Data extracted from a collection:
<<<<

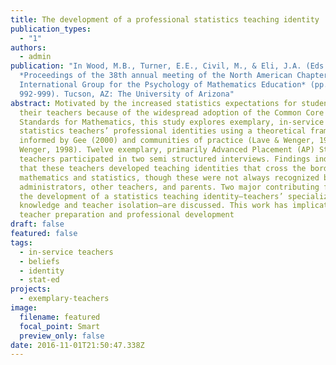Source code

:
 ```yaml
---
title: The development of a professional statistics teaching identity
publication_types:
  - "1"
authors:
  - admin
publication: "In Wood, M.B., Turner, E.E., Civil, M., & Eli, J.A. (Eds.),
  *Proceedings of the 38th annual meeting of the North American Chapter of the
  International Group for the Psychology of Mathematics Education* (pp.
  992-999). Tucson, AZ: The University of Arizona"
abstract: Motivated by the increased statistics expectations for students and
  their teachers because of the widespread adoption of the Common Core State
  Standards for Mathematics, this study explores exemplary, in-service
  statistics teachers’ professional identities using a theoretical framework
  informed by Gee (2000) and communities of practice (Lave & Wenger, 1991;
  Wenger, 1998). Twelve exemplary, primarily Advanced Placement (AP) Statistics
  teachers participated in two semi structured interviews. Findings indicate
  that these teachers developed teaching identities that cross the borders of
  mathematics and statistics, though these were not always recognized by
  administrators, other teachers, and parents. Two major contributing factors to
  the development of a statistics teaching identity—teachers’ specialized
  knowledge and teacher isolation—are discussed. This work has implications for
  teacher preparation and professional development
draft: false
featured: false
tags:
  - in-service teachers
  - beliefs
  - identity
  - stat-ed
projects:
  - exemplary-teachers
image:
  filename: featured
  focal_point: Smart
  preview_only: false
date: 2016-11-01T21:50:47.338Z
---
```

>>>>

Write out each entry word for word, images excluded.

## [EXERCISE RESPONSE]
Source code

:
 ```yaml
---
title: The development of a professional statistics teaching identity
publication_types:
  - "1"
authors:
  - admin
publication: "In Wood, M.B., Turner, E.E., Civil, M., & Eli, J.A. (Eds.),
  *Proceedings of the 38th annual meeting of the North American Chapter of the
  International Group for the Psychology of Mathematics Education* (pp.
  992-999). Tucson, AZ: The University of Arizona"
abstract: Motivated by the increased statistics expectations for students and
  their teachers because of the widespread adoption of the Common Core State
  Standards for Mathematics, this study explores exemplary, in-service
  statistics teachers’ professional identities using a theoretical framework
  informed by Gee (2000) and communities of practice (Lave & Wenger, 1991;
  Wenger, 1998). Twelve exemplary, primarily Advanced Placement (AP) Statistics
  teachers participated in two semi structured interviews. Findings indicate
  that these teachers developed teaching identities that cross the borders of
  mathematics and statistics, though these were not always recognized by
  administrators, other teachers, and parents. Two major contributing factors to
  the development of a statistics teaching identity—teachers’ specialized
  knowledge and teacher isolation—are discussed. This work has implications for
  teacher preparation and professional development
draft: false
featured: false
tags:
  - in-service teachers
  - beliefs
  - identity
  - stat-ed
projects:
  - exemplary-teachers
image:
  filename: featured
  focal_point: Smart
  preview_only: false
date: 2016-11-01T21:50:47.338Z
---
```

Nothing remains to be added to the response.